4. Health and social care workforce
The number of people employed by NHS providers in England this decade has grown at just half the rate of the 2000s, despite growing need. As a result, the NHS reports a workforce shortage of around 100,000 staff.
The issues in social care are even greater and the outlook is concerning. Workforce shortages stand at around 122,000, with a quarter of staff on a zero-hours contract.
Our projections, with the King’s Fund and the Nuffield Trust, suggest that without concerted policy action and dedicated investment, NHS shortages could grow to up to 200,000 by 2023/24, and at least 250,000 by 2030. Nursing remains the key area of shortage (of over 40,000) – and this could double by 2023/24 and grow to over 100,000 by 2028/29.
The number of nurses has grown at just one-third the rate of both doctors and clinical support staff in the past 5 years. Within nursing, the number of nurses working in community and mental health services in 2019 remains below 2014 levels.
This is partly caused by a failure to train enough nurses. In 2011 the number of training places was reduced by more than 10%. The removal of the nurse bursary in 2017 was designed to allow higher education to expand places but it has had limited impact on the number of students in training. Numbers are far below the 25% expansion planned: one in four nurses don’t complete their studies in the expected time and there are fewer mature students training in areas of mental health and learning disability.

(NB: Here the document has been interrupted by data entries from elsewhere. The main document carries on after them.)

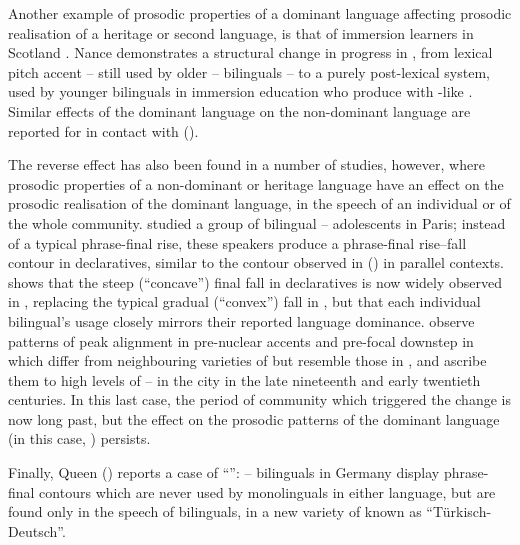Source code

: \documentclass[output=paper]{langsci/langscibook}
\begin{document}
Another example of prosodic properties of a dominant language affecting prosodic realisation of a heritage or second language, is that of immersion  learners in Scotland \citep{Nance2015}. Nance demonstrates a structural change in progress in , from lexical pitch accent – still used by older -- bilinguals – to a purely post-lexical system, used by younger bilinguals in immersion education who produce  with -like .  Similar effects of the dominant language on the non-dominant language are reported for  in contact with  (\citealt{ORourke2004}).  

The reverse effect has also been found in a number of studies, however, where prosodic properties of a non-dominant or heritage language have an effect on the prosodic realisation of the dominant language, in the speech of an individual or of the whole community. \citet{Fagyal2005} studied a group of bilingual -- adolescents in Paris; instead of a typical  phrase-final rise, these speakers produce a phrase-final rise--fall contour in declaratives, similar to the contour observed in  () in parallel contexts. \citet{Simonet2011} shows that the steep (``concave'') final fall in  declaratives is now widely observed in , replacing the typical gradual (``convex'') fall in , but that each individual bilingual’s usage closely mirrors their reported language dominance. \citet{ColantoniGurlekian2004} observe patterns of peak alignment in pre-nuclear accents and pre-focal downstep in  which differ from neighbouring varieties of  but resemble those in , and ascribe them to high levels of --  in the city in the late nineteenth and early twentieth centuries. In this last case, the period of community  which triggered the change is now long past, but the effect on the prosodic patterns of the dominant language (in this case, ) persists.

Finally, Queen (\citeyear{Queen2001,Queen2012}) reports a case of ``'': -- bilinguals in Germany display phrase-final  contours which are never used by monolinguals in either language, but are found only in the speech of bilinguals, in a new variety of  known as ``Türkisch-Deutsch''.
\end{document}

Cost of living is a significant barrier for many. Nursing students tend to be older, have more financial commitments, and NHS training precludes undertaking other part-time work. We have recommended offering ‘cost-of-living grants’ of around £5,200 a year to help this.

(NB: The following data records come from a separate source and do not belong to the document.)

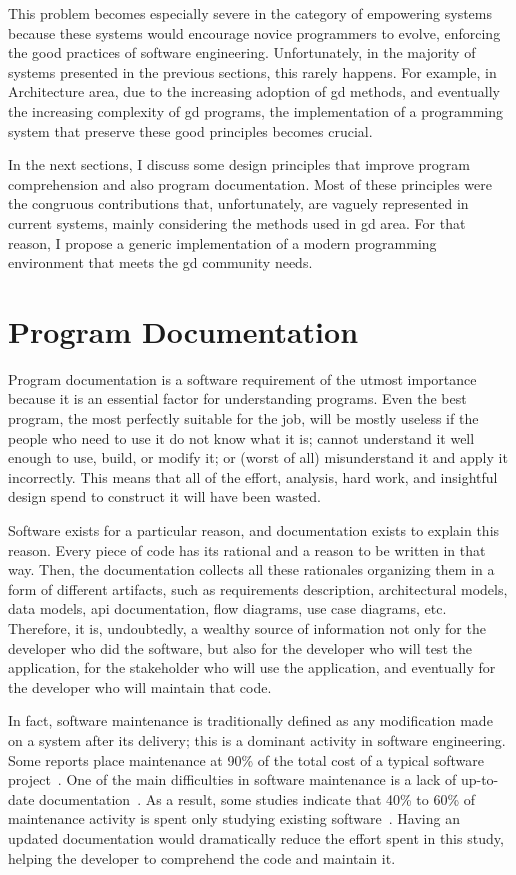 This problem becomes especially severe in the category of empowering systems because these systems would encourage novice programmers to evolve, enforcing the good practices of software engineering. Unfortunately, in the majority of systems presented in the previous sections, this rarely happens. For example, in Architecture area, due to the increasing adoption of \gls{gd} methods, and eventually the increasing complexity of \gls{gd} programs, the implementation of a programming system that preserve these good principles becomes crucial.

In the next sections, I discuss some design principles that improve program comprehension and also program documentation. Most of these principles were the congruous contributions that, unfortunately, are vaguely represented in current systems, mainly considering the methods used in \gls{gd} area. For that reason, I propose a generic implementation of a modern programming environment that meets the \gls{gd} community needs.

\section{Program Documentation}

Program documentation is a software requirement of the utmost importance because it is an essential factor for understanding programs. Even the best program, the most perfectly suitable for the job, will be mostly useless if the people who need to use it do not know what it is; cannot understand it well enough to use, build, or modify it; or (worst of all) misunderstand it and apply it incorrectly. This means that all of the effort, analysis, hard work, and insightful design spend to construct it will have been wasted.

Software exists for a particular reason, and documentation exists to explain this reason. Every piece of code has its rational and a reason to be written in that way. Then, the documentation collects all these rationales organizing them in a form of different artifacts, such as requirements description, architectural models, data models, \gls{api} documentation, flow diagrams, use case diagrams, etc. Therefore, it is, undoubtedly, a wealthy source of information not only for the developer who did the software, but also for the developer who will test the application, for the stakeholder who will use the application, and eventually for the developer who will maintain that code.

In fact, software maintenance is traditionally defined as any modification made on a system after its delivery; this is a dominant activity in software engineering. Some reports place maintenance at 90\% of the total cost of a typical software project~\citep{seacord2003modernizing,pigoski1996practical}. One of the main difficulties in software maintenance is a lack of up-to-date documentation~\citep{de2005study}. As a result, some studies indicate that 40\% to 60\% of maintenance activity is spent only studying existing software~\citep[p. 475 and p. 35 respectively]{pigoski1996practical,pfleeger1998software}. Having an updated documentation would dramatically reduce the effort spent in this study, helping the developer to comprehend the code and maintain it.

Despite a 2015 target for 5,000 additional GPs by 2020, the number of qualified permanent GPs has fallen. As a result, the number of patients per GP continues to grow, from 2,120 to 2,180 last year alone.
One consequence of the failure to train and retain staff is that the UK is heavily reliant on international recruitment. This needs to continue: at least 5,000 nurses sourced from abroad a year need to be recruited until 2023/24 to reduce shortages. In 2017/18, the latest data available, just 1,600 nurses from overseas joined English NHS trusts. We do know how many overseas nurses are registered in the UK and therefore potentially available to work in the NHS. There are 33,000 EEA nurses on the register. In 2018/19, 3,400 more nurses came to the UK from outside the EU than in 2017/18. This follows an 85% fall in the number coming to the UK from the EU in recent years.
The social care sector employs a quarter of a million people from beyond the UK. Some areas of the country are particularly reliant; 40% of social care staff in London are from overseas. International recruitment is vitally important for social care and a restrictive immigration policy will make this harder.
As a major employer, typically providing better pay, terms and conditions, and career progression than social care can afford, the NHS has a significant impact on the social care workforce. More must be done to support social care – for instance, matching pay increases in the NHS would cost £1.7bn by 2023/24.